Quelques jours après, la Rada centrale de Kiev publie un manifeste, constatant que depuis un mois qu’il est au pouvoir, le gouvernement des Soviets s’est montré incapable de gouverner, qu’il a amené partout la désorganisation, l’anarchie et la désagrégation du front; qu’enfin lâchement il vient de signer l’armistice. L’Ukraine se refuse à une telle lâcheté et à une telle traîtrise envers les Alliés.
En même temps, MM. Petlioura et Vinnitchenko déclarent à M. Pélissier, l’envoyé officiel de M. Noulens à Kiev, que les régiments ukrainiens combattront jusqu’au bout aux côtés des Alliés, mais que vu la décomposition croissante de l’Etat russe, il y aurait nécessité pour les Alliés d’aider l’Ukraine à s’organiser en Etat indépendant avec une armée nationale pour continuer la guerre contre l’Allemagne et empêcher l’anarchie de s’étendre.
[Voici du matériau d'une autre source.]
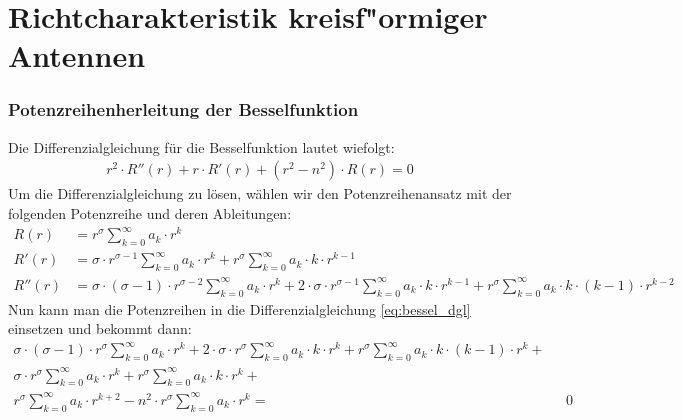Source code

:\chapter{Richtcharakteristik kreisf"ormiger Antennen\label{chapter:kreis}}
\begin{refsection}

\subsection{Potenzreihenherleitung der Besselfunktion}
Die Differenzialgleichung für die Besselfunktion lautet wiefolgt:
\begin{align}
	r^2 \cdot R''\left( r \right)
	+
	r \cdot R' \left( r \right)
	+
	\left( r^2 - n^2 \right) \cdot R \left( r \right)
	=
	0
	\label{eq:bessel_dgl}
\end{align}
Um die Differenzialgleichung zu l\"osen, w\"ahlen wir den Potenzreihenansatz mit der folgenden Potenzreihe und deren Ableitungen:
\begin{align*}
	R \left( r \right)
	&=
	r^{\sigma}
	\sum_{k=0}^{\infty} a_k \cdot r^k
\\
	R'\left( r \right)
	&=
	\sigma \cdot r^{\sigma - 1}
	\sum_{k=0}^{\infty} a_k \cdot r^k
	+
	r^{\sigma}
	\sum_{k=0}^{\infty} a_k \cdot k \cdot r^{k - 1}
\\
	R'' \left( r \right)
	&=
	\sigma \cdot \left( \sigma - 1 \right) \cdot r^{\sigma - 2}
	\sum_{k=0}^{\infty} a_k \cdot r^k
	+
	2 \cdot \sigma \cdot r^{\sigma - 1}
	\sum_{k=0}^{\infty} a_k \cdot k \cdot r^{k - 1}
	+
	r^{\sigma}
	\sum_{k=0}^{\infty} a_k \cdot k \cdot \left( k - 1 \right) \cdot r^{k - 2}	
\end{align*}
Nun kann man die Potenzreihen in die Differenzialgleichung \ref{eq:bessel_dgl} einsetzen und bekommt dann:
\begin{align*}
	\sigma \cdot \left( \sigma - 1 \right) \cdot r^{\sigma}
	\sum_{k=0}^{\infty} a_k \cdot r^k
	+
	2 \cdot \sigma \cdot r^{\sigma}
	\sum_{k=0}^{\infty} a_k \cdot k \cdot r^k
	+
	r^{\sigma}
	\sum_{k=0}^{\infty} a_k \cdot k \cdot \left( k - 1 \right) \cdot r^k
	+ \\
	\sigma \cdot r^{\sigma}
	\sum_{k=0}^{\infty} a_k \cdot r^k
	+
	r^{\sigma}
	\sum_{k=0}^{\infty} a_k \cdot k \cdot r^k
	+\\
	r^{\sigma}
	\sum_{k=0}^{\infty} a_k \cdot r^{k + 2}
	-
	n^2 \cdot r^{\sigma}
	\sum_{k=0}^{\infty} a_k \cdot r^k
	= & \text{ } 0
\end{align*}

\end{refsection}
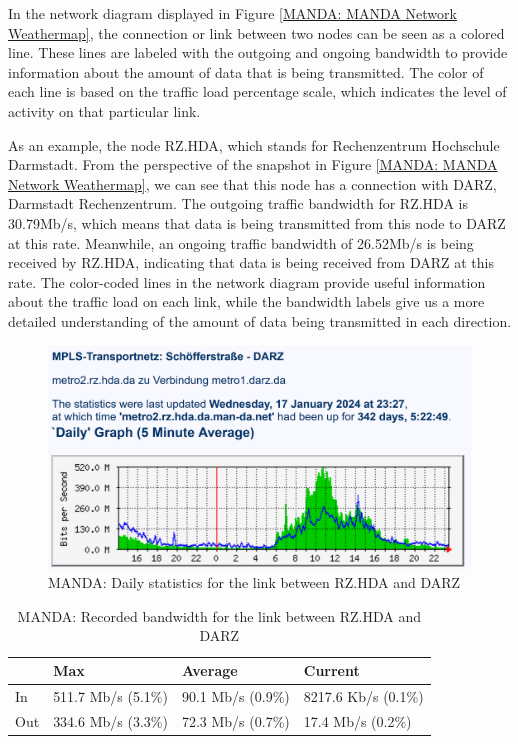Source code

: \documentclass[sigconf,authorversion,nonacm]{acmart}
\begin{document}
In the network diagram displayed in Figure \ref{MANDA: MANDA Network Weathermap}, the connection or link between two nodes can be seen as a colored line. These lines are labeled with the outgoing and ongoing bandwidth to provide information about the amount of data that is being transmitted. The color of each line is based on the traffic load percentage scale, which indicates the level of activity on that particular link. 

As an example, the node RZ.HDA, which stands for Rechenzentrum Hochschule Darmstadt. From the perspective of the snapshot in Figure \ref{MANDA: MANDA Network Weathermap}, we can see that this node has a connection with DARZ, Darmstadt Rechenzentrum. The outgoing traffic bandwidth for RZ.HDA is 30.79Mb/s, which means that data is being transmitted from this node to DARZ at this rate. Meanwhile, an ongoing traffic bandwidth of 26.52Mb/s is being received by RZ.HDA, indicating that data is being received from DARZ at this rate. The color-coded lines in the network diagram provide useful information about the traffic load on each link, while the bandwidth labels give us a more detailed understanding of the amount of data being transmitted in each direction.

\begin{figure}
    \centering
    \includegraphics[width=\linewidth]{MANDA/statistics link darmsdat.PNG}
    \caption{MANDA: Daily statistics for the link between RZ.HDA and DARZ}
    \label{MANDA: Daily statistics of}
\end{figure}

\begin{table}[!ht]
    \centering
    \caption{MANDA: Recorded bandwidth for the link between RZ.HDA and DARZ}
    \label{MANDA: Recorded bandwidth for the link between RZ.HDA and DARZ}
    \begin{tabular}{|l|l|l|l|}
    \hline
        & Max                & Average           & Current             \\ \hline
    In  & 511.7 Mb/s (5.1\%) & 90.1 Mb/s (0.9\%) & 8217.6 Kb/s (0.1\%) \\ \hline
    Out & 334.6 Mb/s (3.3\%) & 72.3 Mb/s (0.7\%) & 17.4 Mb/s (0.2\%) \\ \hline
    \end{tabular}
\end{table}
\end{document}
Ces déclarations furent publiées, à cette époque, en France, dans l’Information, en Russie, dans le Journal de Petrograd. A l’histoire de dire pourquoi l’Entente ne crut pas devoir seconder ces bonnes volontés.
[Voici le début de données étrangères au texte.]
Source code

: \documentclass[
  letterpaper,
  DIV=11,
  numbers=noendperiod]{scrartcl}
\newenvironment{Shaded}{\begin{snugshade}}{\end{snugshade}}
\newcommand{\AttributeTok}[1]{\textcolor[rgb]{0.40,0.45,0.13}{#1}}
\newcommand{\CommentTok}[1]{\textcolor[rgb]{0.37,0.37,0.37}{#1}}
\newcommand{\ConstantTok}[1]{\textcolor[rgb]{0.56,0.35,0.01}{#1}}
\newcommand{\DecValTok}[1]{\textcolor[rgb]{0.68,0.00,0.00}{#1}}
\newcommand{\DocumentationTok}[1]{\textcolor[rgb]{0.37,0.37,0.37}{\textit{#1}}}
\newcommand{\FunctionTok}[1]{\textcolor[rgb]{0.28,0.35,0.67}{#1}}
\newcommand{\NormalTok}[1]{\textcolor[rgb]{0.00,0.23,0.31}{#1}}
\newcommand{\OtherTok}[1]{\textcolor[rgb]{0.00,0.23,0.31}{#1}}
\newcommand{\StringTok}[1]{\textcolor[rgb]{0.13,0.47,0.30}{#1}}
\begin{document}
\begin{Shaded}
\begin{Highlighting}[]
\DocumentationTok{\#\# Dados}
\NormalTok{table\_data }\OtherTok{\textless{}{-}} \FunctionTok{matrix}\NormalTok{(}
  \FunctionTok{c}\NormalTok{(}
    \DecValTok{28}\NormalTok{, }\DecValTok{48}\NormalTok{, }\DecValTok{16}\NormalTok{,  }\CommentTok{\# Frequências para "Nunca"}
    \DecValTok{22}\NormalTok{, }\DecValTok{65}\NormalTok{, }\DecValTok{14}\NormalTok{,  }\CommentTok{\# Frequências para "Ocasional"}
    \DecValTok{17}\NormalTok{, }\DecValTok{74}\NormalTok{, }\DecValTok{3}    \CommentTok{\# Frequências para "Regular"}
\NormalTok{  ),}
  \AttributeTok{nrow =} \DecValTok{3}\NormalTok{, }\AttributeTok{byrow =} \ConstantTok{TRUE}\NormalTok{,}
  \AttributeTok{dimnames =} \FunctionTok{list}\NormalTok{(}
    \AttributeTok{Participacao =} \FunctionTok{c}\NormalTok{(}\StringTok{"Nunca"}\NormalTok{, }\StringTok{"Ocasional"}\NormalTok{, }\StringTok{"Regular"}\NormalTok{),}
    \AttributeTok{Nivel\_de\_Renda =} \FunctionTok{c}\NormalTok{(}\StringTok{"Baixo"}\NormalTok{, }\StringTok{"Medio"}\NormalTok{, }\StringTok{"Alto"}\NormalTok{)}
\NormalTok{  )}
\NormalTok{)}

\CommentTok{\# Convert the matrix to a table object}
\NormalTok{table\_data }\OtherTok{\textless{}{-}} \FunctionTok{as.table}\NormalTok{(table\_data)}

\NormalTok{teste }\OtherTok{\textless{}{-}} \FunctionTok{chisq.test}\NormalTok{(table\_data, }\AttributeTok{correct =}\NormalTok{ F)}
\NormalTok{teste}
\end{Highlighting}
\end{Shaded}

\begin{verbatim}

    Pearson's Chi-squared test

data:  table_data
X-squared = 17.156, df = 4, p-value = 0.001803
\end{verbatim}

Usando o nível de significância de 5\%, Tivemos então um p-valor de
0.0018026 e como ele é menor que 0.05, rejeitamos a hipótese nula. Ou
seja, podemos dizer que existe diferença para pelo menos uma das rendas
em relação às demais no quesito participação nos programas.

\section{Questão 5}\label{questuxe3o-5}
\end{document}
Toujours à la même époque, le général Tabouis, ayant réuni au Consulat français les membres de la colonie française, donne l’assurance aux timorés que si les Allemands ou les Bolchevistes n’arrivent pas à Kiev avant un mois, le front ukrainien défiera tous les coups qui pourront lui être portés, que les soldats ukrainiens sont admirables de bravoure et de patriotisme.
Malheureusement, deux tendances commencent à se manifester au sein du secrétariat général.
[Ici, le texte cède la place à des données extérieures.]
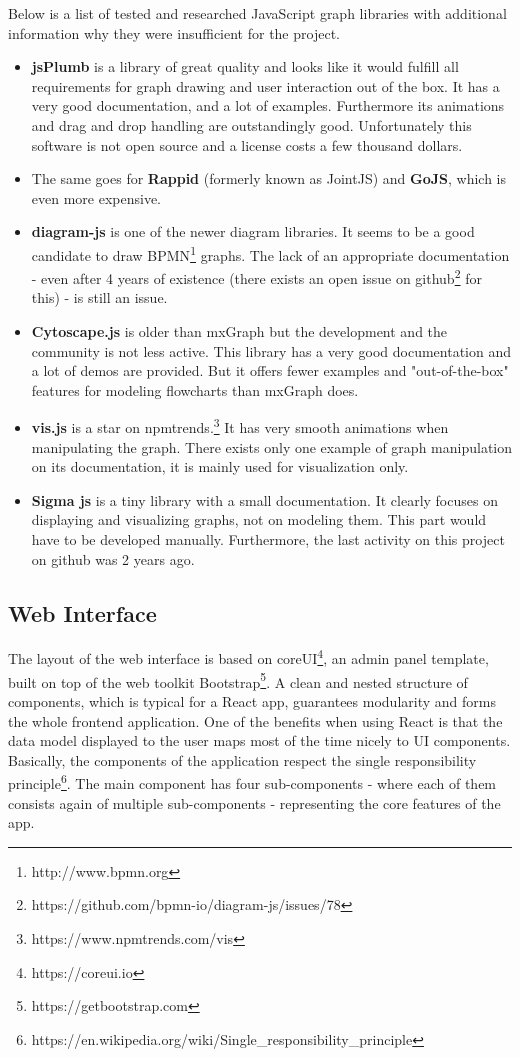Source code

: \documentclass[a4paper,12pt,pdftex,halfparskip,cleardoubleempty,bibtotoc,liststotoc]{scrbook}
\begin{document}
Below is a list of tested and researched JavaScript graph libraries with additional information why they were insufficient for the project.
\begin{itemize}
	\item \textbf{jsPlumb} is a library of great quality and looks like it would fulfill all  requirements for graph drawing and user interaction out of the box. It has a very good documentation, and a lot of examples. Furthermore its animations and drag and drop handling are outstandingly good. Unfortunately this software is not open source and a license costs a few thousand dollars.
	\item The same goes for \textbf{Rappid} (formerly known as JointJS) and \textbf{GoJS}, which is even more expensive.
	\item \textbf{diagram-js} is one of the newer diagram libraries. It seems to be a good candidate to draw BPMN\footnote{http://www.bpmn.org} graphs. The lack of an appropriate documentation - even after 4 years of existence (there exists an open issue on github\footnote{https://github.com/bpmn-io/diagram-js/issues/78} for this) - is still an issue.
	\item \textbf{Cytoscape.js} is older than mxGraph but the development and the community is not less active. This library has a very good documentation and a lot of demos are provided. But it offers fewer examples and "out-of-the-box" features for modeling flowcharts than mxGraph does.
	\item \textbf{vis.js} is a star on npmtrends.\footnote{https://www.npmtrends.com/vis}  It has very smooth animations when manipulating the graph. There exists only one example of graph manipulation on its documentation, it is mainly used for visualization only.
	\item \textbf{Sigma js} is a tiny library with a small documentation. It clearly focuses on displaying and visualizing graphs, not on modeling them. This part would have to be developed manually. Furthermore, the last activity on this project on github was 2 years ago.
\end{itemize}

\subsection{Web Interface}

The layout of the web interface is based on coreUI\footnote{https://coreui.io}, an admin panel template, built on top of the web toolkit Bootstrap\footnote{https://getbootstrap.com}. A clean and nested structure of components, which is typical for a React app, guarantees modularity and forms the whole frontend application. One of the benefits when using React is that the data model displayed to the user maps most of the time nicely to UI components. Basically, the components of the application respect the single responsibility principle\footnote{https://en.wikipedia.org/wiki/Single\_responsibility\_principle}. The main component has four sub-components - where each of them consists again of multiple sub-components - representing the core features of the app.
\end{document}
Quelques secrétaires, bien qu’ententistes, estiment impossible pour l’Ukraine de continuer la guerre contre les Empires centraux. Les Bolcheviks ont en effet désorganisé l’armée qui déserte le front, brûlant et pillant tout sur son passage, et l’Ukraine n’a pas l’armée nationale que ses représentants ne cessent de demander, le regroupement des forces ukrainiennes sur le territoire de l’Ukraine n’ayant jamais été admis par le Grand Quartier Général Russe, ni par le Gouvernement de Petrograd. M. Vinnitchenko demande alors aux Alliés d’aider l’Ukraine à se mettre à l’abri de l’invasion étrangère, à se défendre contre les Bolcheviks et à organiser son armée nationale. Il manifeste en même temps le désir de voir reconnaître par l’Entente le Secrétariat général comme gouvernement actuel de l’Ukraine.
M. Galip, membre influent du parti Jeune Ukrainien et à ce moment-là directeur des Affaires politiques au Secrétariat des Affaires Etrangères, dépense une activité fébrile pour aboutir entre l’Entente, et surtout la France et l’Ukraine, à un accord qui permettrait à cette dernière de continuer la guerre malgré les obstacles qui surgissent de toutes parts.
M. Petlioura, secrétaire de la guerre, appuyé par le groupe Jeune-Ukrainien, auquel sont affiliés tous les officiers de l’Etat-Major du Secrétaire de la Guerre, le Commandant des troupes de Kiev et son Etat-Major, se déclare prêt à continuer jusqu’au bout la lutte contre l’Allemagne, non avec les troupes du front qui sont en pleine dissolution, mais avec une armée de 500.000 francs-cosaques, qui pourrait être recrutée parmi les paysans désireux de défendre leurs terres.
Pour montrer sa bonne volonté à l’égard des puissances de l’Entente, il refuse de reconnaître Krylenko comme généralissime de l’armée russo-ukrainienne, en remplacement du généralissime russe Doukhonine, assassiné à la Stavka de Mogilev par les Bolcheviks; il proclame front ukrainien le front qui s’étend de Brest-Litovsk à la frontière roumaine et en confie la défense au général Cherbatchef, jusqu’alors général en chef du front sud-ouest et signe l’ordre de désarmement général des Bolcheviks à Kiev et sur tout le territoire de l’Ukraine.
C’était le signal de la guerre entre l’Ukraine et les Bolcheviks, cette affreuse guerre qui n’est pas encore terminée à l’heure actuelle.